───── TASK MATERIAL

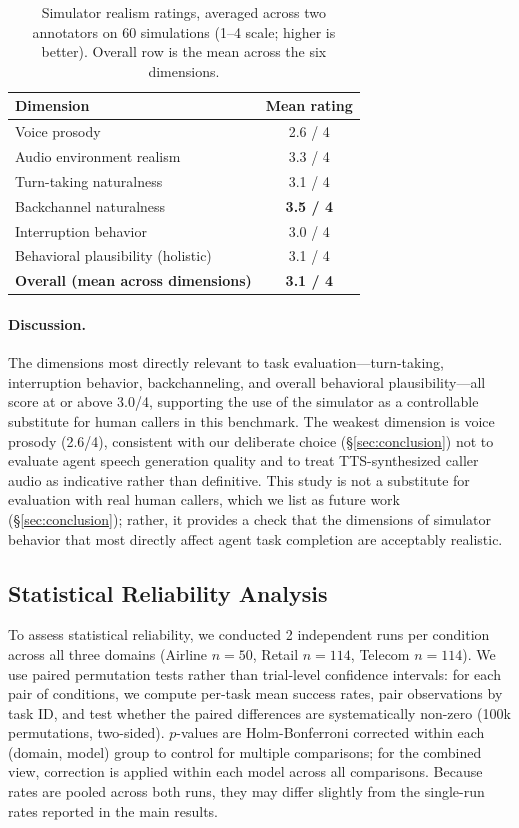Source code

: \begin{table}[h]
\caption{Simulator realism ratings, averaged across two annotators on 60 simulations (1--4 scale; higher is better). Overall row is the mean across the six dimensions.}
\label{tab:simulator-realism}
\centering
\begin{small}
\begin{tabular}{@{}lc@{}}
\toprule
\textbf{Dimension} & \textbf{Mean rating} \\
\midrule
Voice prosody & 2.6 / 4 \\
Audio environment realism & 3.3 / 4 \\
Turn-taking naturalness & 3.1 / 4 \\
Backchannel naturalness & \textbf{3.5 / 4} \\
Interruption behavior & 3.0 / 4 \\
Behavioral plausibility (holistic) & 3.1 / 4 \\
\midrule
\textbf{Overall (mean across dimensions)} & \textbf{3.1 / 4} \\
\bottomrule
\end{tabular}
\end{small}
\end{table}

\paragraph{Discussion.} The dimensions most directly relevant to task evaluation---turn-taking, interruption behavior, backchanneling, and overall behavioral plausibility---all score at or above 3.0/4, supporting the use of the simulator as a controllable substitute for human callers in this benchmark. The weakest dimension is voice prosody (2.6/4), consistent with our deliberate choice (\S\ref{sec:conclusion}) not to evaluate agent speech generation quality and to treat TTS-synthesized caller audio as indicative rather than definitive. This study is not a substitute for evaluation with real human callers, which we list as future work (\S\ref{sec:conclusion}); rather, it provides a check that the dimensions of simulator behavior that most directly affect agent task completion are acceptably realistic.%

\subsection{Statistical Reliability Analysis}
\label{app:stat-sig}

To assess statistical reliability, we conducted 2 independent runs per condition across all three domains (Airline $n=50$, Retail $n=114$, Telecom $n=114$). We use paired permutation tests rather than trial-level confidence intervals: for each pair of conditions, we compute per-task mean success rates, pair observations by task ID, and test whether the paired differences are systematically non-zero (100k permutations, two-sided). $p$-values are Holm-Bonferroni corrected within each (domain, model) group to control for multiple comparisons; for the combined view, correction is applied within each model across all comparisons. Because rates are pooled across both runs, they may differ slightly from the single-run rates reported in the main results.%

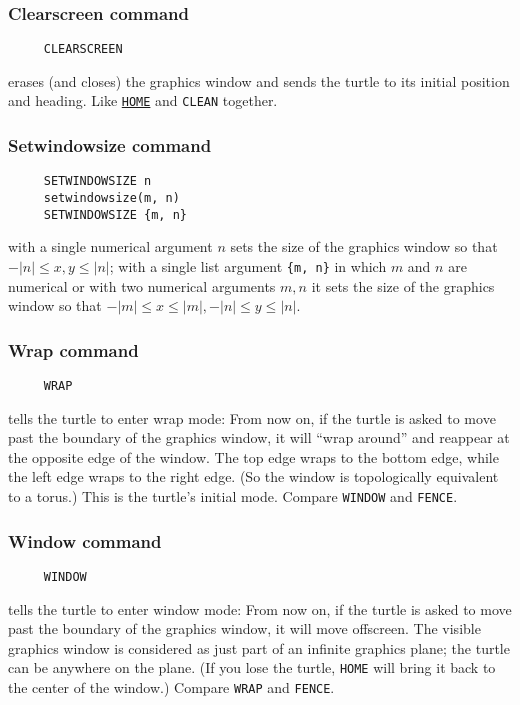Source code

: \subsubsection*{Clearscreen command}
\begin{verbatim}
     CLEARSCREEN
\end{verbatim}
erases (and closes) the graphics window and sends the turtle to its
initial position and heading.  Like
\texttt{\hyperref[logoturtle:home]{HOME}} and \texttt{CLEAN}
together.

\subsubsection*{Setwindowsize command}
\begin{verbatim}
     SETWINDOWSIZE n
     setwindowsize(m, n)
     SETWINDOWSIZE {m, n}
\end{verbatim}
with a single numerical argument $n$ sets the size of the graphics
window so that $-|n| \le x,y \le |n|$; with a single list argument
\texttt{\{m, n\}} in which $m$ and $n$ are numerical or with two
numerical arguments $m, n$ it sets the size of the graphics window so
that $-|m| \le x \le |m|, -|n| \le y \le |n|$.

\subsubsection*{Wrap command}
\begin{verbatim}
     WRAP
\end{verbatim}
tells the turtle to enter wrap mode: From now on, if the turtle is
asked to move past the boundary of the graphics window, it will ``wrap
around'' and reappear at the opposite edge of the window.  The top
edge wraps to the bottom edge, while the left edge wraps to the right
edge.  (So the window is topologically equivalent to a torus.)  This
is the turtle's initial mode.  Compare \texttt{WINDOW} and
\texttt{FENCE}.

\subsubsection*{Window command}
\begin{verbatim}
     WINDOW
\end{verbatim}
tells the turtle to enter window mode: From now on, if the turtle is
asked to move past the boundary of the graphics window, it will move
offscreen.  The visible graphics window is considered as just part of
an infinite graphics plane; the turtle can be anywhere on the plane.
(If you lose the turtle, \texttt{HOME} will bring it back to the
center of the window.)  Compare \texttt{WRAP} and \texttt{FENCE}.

──────────

Which lines above run from the one containing "around'' and reappear" to the one containing "it will move"? Give them again exactly, both ends included.

→ **REPLY**
around'' and reappear at the opposite edge of the window.  The top
edge wraps to the bottom edge, while the left edge wraps to the right
edge.  (So the window is topologically equivalent to a torus.)  This
is the turtle's initial mode.  Compare \texttt{WINDOW} and
\texttt{FENCE}.

\subsubsection*{Window command}
\begin{verbatim}
     WINDOW
\end{verbatim}
tells the turtle to enter window mode: From now on, if the turtle is
asked to move past the boundary of the graphics window, it will move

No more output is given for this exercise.